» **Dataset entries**

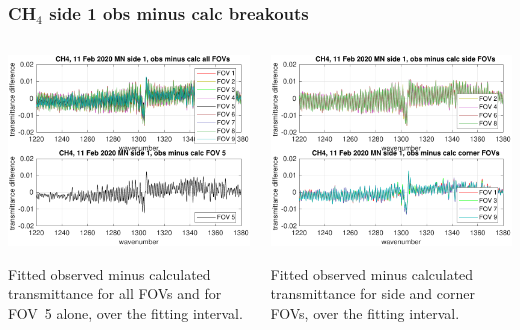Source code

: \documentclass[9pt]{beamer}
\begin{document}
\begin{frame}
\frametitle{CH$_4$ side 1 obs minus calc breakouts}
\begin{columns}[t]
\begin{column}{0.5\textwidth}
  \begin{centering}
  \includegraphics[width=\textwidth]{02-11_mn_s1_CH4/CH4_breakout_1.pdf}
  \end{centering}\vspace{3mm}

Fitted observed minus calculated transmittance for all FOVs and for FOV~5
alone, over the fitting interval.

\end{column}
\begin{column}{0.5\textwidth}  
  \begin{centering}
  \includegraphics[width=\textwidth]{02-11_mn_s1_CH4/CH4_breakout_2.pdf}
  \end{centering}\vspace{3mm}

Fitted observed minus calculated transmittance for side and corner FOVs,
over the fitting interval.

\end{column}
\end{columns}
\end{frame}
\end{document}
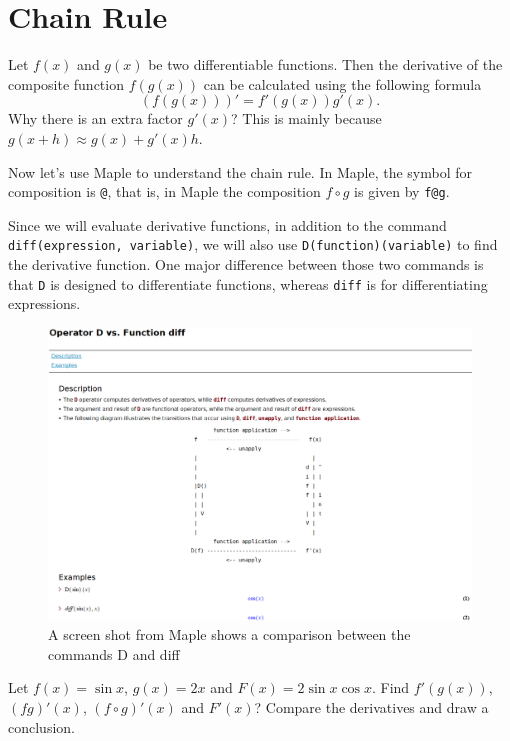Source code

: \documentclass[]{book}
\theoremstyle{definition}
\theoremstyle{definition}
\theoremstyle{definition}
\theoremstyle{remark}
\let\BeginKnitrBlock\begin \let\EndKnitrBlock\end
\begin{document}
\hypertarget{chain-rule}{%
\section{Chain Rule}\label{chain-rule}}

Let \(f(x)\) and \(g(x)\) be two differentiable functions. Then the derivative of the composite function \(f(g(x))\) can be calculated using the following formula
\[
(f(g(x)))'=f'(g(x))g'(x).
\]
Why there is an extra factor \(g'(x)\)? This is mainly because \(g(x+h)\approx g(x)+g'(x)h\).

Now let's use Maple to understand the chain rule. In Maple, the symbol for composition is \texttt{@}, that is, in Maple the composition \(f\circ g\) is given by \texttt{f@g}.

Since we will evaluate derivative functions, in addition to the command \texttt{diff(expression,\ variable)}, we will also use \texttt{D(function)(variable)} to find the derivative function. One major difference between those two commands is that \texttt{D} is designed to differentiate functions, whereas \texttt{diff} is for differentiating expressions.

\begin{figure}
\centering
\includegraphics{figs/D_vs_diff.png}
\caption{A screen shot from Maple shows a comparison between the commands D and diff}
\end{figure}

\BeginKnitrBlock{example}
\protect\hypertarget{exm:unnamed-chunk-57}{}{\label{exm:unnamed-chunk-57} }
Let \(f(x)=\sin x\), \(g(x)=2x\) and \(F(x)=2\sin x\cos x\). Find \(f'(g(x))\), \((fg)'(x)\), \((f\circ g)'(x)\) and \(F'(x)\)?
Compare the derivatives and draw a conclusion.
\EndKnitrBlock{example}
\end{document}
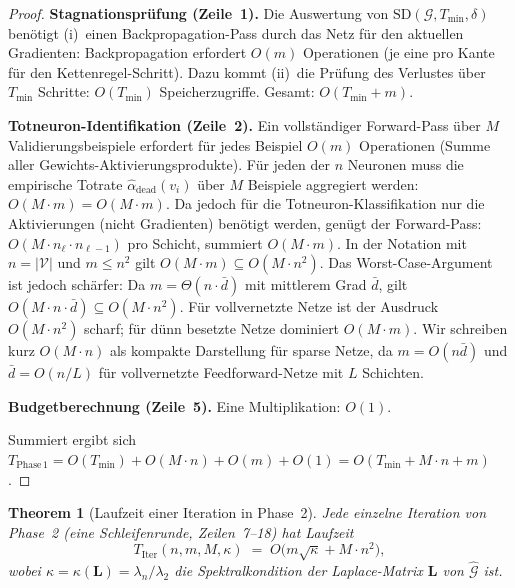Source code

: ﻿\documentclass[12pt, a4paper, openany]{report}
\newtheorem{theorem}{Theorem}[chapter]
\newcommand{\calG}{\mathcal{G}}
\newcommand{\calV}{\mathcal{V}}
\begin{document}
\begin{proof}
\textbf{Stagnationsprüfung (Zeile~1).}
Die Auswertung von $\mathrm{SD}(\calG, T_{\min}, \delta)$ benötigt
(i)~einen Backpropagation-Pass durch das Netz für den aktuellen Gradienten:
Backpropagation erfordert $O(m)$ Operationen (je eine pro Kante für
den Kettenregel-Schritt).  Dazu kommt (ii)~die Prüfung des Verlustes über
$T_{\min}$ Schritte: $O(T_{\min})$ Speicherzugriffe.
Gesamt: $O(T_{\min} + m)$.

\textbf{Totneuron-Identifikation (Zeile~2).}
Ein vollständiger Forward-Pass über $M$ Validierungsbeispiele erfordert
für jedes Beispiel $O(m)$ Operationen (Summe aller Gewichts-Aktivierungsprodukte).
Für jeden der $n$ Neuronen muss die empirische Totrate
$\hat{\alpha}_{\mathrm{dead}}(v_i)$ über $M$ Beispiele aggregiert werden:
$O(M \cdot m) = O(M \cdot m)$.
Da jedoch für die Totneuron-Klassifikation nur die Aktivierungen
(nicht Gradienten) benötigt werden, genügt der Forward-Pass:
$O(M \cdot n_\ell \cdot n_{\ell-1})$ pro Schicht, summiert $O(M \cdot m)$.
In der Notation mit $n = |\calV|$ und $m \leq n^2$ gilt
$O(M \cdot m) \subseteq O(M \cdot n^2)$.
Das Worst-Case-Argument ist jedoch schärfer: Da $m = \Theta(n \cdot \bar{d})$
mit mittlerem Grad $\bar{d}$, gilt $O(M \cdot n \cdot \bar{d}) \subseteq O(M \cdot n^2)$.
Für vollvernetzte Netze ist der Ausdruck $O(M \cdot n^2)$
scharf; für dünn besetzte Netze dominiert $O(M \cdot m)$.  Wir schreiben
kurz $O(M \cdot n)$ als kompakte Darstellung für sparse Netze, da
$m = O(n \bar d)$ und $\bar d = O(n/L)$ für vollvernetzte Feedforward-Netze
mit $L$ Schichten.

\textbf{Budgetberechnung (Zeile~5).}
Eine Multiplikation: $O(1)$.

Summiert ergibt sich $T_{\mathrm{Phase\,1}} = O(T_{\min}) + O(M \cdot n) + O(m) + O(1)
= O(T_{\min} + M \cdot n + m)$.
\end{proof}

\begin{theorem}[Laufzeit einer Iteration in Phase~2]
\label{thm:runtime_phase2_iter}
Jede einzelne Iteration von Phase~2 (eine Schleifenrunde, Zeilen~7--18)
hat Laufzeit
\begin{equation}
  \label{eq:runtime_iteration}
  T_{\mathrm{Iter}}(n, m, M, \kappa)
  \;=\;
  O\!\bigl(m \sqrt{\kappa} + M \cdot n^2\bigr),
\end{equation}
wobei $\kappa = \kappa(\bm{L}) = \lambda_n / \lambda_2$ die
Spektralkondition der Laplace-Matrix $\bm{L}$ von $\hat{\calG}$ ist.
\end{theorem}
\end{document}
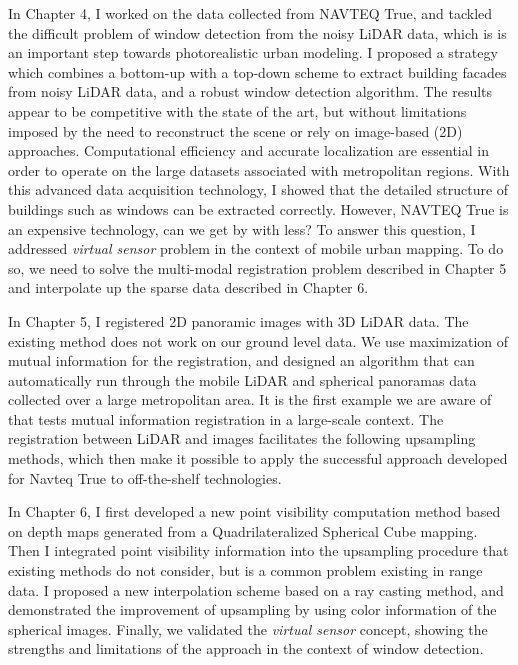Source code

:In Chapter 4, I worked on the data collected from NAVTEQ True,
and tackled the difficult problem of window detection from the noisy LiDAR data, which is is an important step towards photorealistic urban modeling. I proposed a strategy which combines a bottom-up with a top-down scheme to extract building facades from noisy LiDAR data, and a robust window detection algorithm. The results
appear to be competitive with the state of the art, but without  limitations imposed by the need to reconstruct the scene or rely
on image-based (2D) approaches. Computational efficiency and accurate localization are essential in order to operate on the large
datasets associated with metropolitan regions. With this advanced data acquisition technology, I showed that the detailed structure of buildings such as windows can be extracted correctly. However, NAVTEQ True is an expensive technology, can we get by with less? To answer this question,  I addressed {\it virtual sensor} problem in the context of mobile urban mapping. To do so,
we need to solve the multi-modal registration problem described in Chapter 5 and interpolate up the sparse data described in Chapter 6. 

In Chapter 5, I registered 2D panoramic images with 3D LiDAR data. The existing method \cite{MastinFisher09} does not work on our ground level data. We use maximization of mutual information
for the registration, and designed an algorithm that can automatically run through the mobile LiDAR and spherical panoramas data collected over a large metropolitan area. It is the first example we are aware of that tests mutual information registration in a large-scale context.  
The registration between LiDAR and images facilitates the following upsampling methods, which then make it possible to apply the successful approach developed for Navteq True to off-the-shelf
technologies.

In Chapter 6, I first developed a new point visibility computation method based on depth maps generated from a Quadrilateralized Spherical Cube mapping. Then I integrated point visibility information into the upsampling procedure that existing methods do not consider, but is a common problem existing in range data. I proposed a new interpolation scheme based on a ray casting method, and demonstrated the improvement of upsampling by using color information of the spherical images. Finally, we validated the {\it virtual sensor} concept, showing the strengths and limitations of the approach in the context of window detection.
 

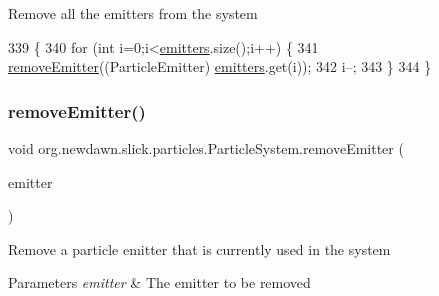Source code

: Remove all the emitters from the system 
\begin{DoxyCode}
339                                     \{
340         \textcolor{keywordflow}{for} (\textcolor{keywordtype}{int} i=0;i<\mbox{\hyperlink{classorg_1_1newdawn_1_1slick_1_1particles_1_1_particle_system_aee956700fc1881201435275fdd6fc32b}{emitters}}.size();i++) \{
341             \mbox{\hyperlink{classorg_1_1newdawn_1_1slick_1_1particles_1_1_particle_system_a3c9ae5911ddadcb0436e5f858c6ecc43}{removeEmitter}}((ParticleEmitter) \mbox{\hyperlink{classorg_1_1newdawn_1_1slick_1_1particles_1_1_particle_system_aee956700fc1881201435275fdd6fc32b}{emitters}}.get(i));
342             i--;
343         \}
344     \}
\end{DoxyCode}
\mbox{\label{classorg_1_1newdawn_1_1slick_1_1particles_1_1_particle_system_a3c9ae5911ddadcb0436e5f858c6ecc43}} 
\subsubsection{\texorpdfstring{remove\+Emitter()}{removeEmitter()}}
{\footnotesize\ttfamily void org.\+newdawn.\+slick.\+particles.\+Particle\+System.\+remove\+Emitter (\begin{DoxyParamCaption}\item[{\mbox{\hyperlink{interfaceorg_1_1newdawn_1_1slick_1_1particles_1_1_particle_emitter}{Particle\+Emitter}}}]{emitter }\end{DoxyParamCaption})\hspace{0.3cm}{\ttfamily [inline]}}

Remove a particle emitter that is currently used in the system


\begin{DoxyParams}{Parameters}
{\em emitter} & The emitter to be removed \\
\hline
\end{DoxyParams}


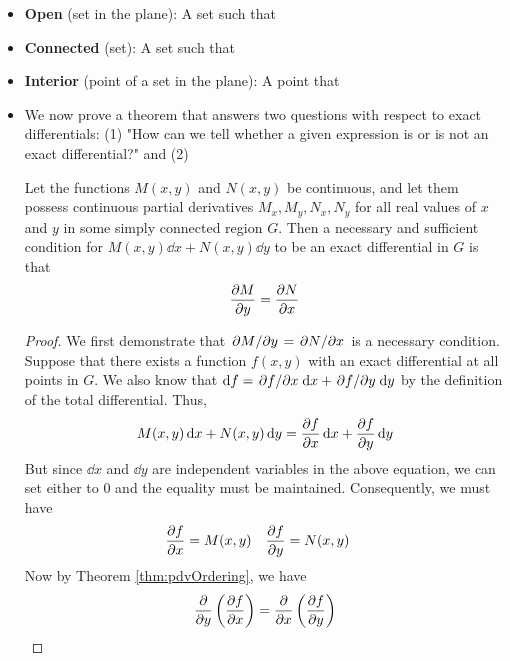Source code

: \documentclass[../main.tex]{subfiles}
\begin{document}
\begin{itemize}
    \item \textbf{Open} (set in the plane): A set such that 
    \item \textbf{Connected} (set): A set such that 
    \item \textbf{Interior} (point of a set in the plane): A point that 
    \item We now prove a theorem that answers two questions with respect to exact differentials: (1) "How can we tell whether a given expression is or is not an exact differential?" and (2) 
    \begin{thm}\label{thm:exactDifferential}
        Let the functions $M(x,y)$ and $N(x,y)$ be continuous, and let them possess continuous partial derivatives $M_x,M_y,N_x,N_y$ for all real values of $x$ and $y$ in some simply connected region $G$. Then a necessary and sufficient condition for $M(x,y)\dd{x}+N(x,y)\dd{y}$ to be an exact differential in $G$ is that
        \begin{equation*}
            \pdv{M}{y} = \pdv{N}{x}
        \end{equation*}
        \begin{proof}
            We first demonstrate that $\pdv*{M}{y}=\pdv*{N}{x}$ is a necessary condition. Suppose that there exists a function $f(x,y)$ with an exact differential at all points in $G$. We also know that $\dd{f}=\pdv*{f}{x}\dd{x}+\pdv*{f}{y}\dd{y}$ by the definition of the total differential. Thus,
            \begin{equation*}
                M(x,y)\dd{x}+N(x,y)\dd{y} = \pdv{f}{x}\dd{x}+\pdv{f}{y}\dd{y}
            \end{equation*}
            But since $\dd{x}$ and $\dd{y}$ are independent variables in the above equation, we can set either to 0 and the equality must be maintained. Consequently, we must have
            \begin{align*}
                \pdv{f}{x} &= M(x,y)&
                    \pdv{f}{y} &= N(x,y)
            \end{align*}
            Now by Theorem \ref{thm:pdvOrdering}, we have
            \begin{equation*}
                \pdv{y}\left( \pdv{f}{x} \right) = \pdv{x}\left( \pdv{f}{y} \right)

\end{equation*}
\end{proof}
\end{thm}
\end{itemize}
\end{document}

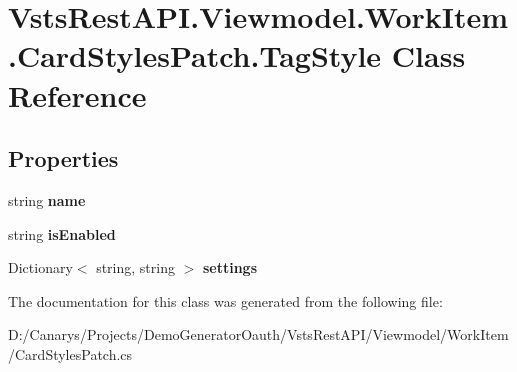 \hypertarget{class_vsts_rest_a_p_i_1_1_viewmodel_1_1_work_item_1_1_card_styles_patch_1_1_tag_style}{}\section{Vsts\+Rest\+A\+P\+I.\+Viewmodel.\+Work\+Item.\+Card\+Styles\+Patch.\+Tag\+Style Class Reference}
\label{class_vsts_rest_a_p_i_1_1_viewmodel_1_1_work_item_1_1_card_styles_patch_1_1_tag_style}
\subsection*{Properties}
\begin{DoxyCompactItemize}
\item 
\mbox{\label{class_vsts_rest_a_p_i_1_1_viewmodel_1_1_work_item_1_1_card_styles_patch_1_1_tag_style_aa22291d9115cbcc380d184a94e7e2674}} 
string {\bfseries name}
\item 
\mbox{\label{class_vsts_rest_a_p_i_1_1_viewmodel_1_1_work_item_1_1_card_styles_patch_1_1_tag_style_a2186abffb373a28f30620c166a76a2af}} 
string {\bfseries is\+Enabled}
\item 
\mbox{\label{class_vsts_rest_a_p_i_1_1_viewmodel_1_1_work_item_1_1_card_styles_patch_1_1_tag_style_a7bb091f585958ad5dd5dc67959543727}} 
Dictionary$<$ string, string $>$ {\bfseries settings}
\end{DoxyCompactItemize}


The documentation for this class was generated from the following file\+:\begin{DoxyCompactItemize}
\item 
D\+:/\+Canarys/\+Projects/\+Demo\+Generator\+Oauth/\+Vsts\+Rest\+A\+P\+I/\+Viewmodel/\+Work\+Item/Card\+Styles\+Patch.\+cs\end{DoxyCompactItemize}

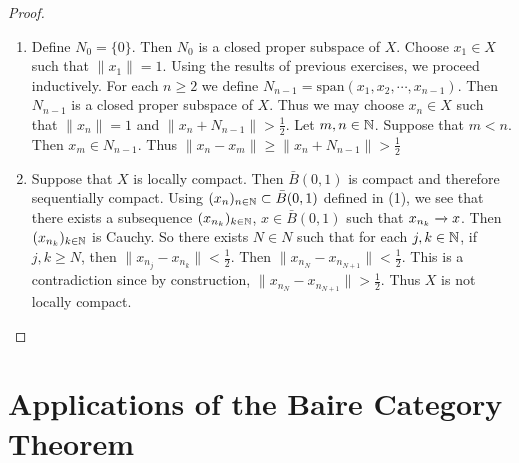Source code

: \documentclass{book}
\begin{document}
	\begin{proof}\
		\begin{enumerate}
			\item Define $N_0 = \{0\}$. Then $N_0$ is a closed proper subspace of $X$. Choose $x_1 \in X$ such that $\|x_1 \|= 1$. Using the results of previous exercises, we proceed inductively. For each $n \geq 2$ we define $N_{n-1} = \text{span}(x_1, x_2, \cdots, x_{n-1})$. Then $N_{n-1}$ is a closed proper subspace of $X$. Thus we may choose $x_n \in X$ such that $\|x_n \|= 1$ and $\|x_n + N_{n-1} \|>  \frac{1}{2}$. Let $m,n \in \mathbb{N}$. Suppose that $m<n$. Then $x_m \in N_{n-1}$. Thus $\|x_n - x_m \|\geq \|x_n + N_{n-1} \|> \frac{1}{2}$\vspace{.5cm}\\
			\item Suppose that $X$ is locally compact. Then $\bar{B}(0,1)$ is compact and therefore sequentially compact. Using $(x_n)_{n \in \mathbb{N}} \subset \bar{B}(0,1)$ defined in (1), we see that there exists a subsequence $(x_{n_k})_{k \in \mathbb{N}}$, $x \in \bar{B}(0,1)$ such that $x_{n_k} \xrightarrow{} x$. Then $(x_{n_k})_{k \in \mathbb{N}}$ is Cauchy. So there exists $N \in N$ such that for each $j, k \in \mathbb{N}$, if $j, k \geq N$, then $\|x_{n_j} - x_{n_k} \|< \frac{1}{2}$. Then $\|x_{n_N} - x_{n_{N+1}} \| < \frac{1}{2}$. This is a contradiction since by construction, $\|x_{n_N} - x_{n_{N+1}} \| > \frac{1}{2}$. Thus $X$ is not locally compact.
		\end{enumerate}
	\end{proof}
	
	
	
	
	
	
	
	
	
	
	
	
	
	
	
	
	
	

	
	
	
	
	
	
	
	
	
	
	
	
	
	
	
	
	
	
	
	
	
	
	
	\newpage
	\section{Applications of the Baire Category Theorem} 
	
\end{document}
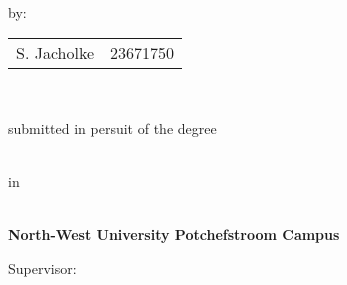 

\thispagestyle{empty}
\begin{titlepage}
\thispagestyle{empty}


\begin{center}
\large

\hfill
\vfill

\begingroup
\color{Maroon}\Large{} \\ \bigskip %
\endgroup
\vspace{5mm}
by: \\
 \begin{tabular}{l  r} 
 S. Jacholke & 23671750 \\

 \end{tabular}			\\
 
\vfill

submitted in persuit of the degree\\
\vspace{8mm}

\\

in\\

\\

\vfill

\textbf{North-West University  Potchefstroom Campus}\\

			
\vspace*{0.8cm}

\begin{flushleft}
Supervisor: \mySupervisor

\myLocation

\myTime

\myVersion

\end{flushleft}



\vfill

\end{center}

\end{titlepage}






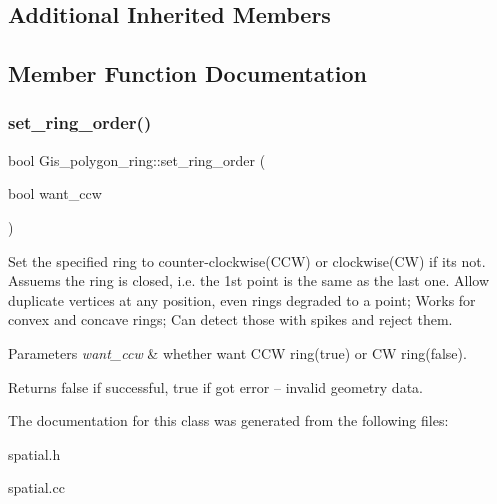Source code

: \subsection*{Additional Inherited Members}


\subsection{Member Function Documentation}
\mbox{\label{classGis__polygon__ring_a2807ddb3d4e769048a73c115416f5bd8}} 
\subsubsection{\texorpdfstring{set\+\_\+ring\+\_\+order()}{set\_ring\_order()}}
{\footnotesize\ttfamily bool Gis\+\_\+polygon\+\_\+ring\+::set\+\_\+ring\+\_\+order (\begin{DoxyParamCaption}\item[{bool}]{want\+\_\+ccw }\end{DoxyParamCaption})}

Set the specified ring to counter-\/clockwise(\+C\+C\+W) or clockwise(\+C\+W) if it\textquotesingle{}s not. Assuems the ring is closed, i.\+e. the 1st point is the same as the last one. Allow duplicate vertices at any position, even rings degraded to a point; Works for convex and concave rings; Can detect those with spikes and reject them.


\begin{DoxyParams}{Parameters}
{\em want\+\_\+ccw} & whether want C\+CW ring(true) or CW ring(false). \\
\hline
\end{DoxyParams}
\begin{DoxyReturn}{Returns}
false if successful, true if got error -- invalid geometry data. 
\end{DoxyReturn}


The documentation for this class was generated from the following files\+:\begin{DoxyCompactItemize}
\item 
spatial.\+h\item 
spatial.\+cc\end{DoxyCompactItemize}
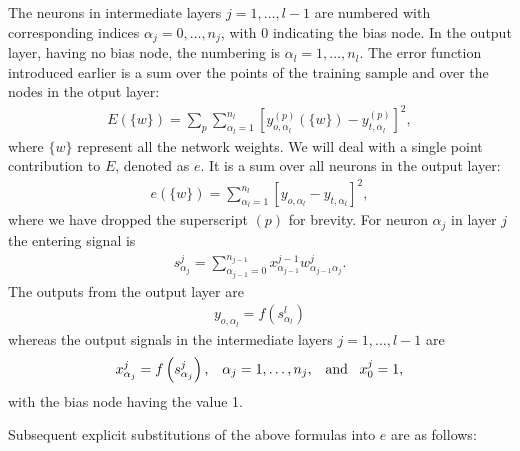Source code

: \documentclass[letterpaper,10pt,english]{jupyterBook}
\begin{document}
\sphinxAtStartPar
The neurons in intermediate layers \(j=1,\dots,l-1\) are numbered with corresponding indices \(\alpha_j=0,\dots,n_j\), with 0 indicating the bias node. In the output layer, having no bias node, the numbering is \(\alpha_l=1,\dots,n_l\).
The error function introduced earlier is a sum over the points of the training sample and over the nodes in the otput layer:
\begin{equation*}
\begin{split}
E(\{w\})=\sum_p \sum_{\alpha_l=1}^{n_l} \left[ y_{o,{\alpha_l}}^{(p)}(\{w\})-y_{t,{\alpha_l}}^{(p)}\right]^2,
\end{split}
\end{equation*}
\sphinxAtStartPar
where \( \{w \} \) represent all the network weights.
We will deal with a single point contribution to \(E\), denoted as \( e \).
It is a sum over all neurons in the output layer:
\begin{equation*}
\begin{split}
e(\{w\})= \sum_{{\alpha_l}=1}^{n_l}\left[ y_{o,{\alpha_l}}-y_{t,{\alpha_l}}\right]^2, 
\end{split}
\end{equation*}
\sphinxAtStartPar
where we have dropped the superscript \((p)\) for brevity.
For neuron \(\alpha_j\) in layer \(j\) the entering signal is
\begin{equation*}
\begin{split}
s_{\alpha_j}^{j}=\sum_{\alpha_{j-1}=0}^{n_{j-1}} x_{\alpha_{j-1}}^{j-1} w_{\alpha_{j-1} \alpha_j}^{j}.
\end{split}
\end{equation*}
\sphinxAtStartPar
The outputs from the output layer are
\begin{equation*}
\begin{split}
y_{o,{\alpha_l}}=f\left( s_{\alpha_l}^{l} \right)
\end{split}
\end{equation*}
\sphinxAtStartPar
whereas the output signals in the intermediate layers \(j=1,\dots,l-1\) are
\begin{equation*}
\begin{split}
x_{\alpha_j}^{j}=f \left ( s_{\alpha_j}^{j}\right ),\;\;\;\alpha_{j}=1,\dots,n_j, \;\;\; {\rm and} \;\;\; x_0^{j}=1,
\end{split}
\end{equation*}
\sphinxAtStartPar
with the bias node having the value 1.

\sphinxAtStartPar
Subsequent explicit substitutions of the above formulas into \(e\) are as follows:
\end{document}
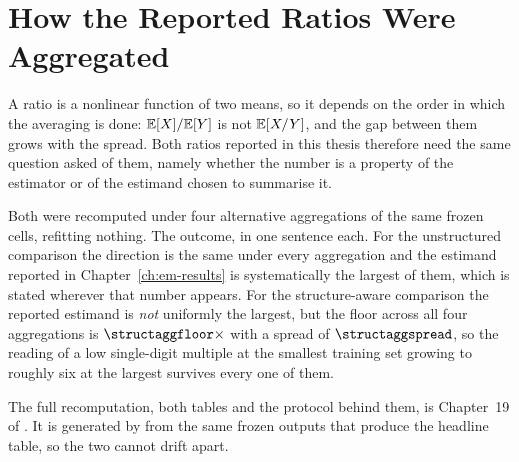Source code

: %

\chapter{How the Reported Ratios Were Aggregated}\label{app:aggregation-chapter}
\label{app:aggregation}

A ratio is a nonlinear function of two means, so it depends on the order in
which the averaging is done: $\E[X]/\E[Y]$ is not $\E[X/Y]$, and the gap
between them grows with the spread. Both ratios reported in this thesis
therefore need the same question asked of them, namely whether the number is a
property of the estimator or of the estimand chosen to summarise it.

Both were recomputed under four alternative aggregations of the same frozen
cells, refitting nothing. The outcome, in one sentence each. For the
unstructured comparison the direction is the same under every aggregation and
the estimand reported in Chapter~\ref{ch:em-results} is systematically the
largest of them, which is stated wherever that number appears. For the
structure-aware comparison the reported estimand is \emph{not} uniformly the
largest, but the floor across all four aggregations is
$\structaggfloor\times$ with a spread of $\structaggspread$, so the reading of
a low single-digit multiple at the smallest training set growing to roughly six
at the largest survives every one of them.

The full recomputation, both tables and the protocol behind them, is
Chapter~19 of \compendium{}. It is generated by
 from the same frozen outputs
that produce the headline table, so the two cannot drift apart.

» **About this task**
Only the lines above that hold "into" are wanted. Show every one of them.

» **Answer for this exercise**
In Chapter 6, I first developed a new point visibility computation method based on depth maps generated from a Quadrilateralized Spherical Cube mapping. Then I integrated point visibility information into the upsampling procedure that existing methods do not consider, but is a common problem existing in range data. I proposed a new interpolation scheme based on a ray casting method, and demonstrated the improvement of upsampling by using color information of the spherical images. Finally, we validated the {\it virtual sensor} concept, showing the strengths and limitations of the approach in the context of window detection.
Subsequent explicit substitutions of the above formulas into \(e\) are as follows:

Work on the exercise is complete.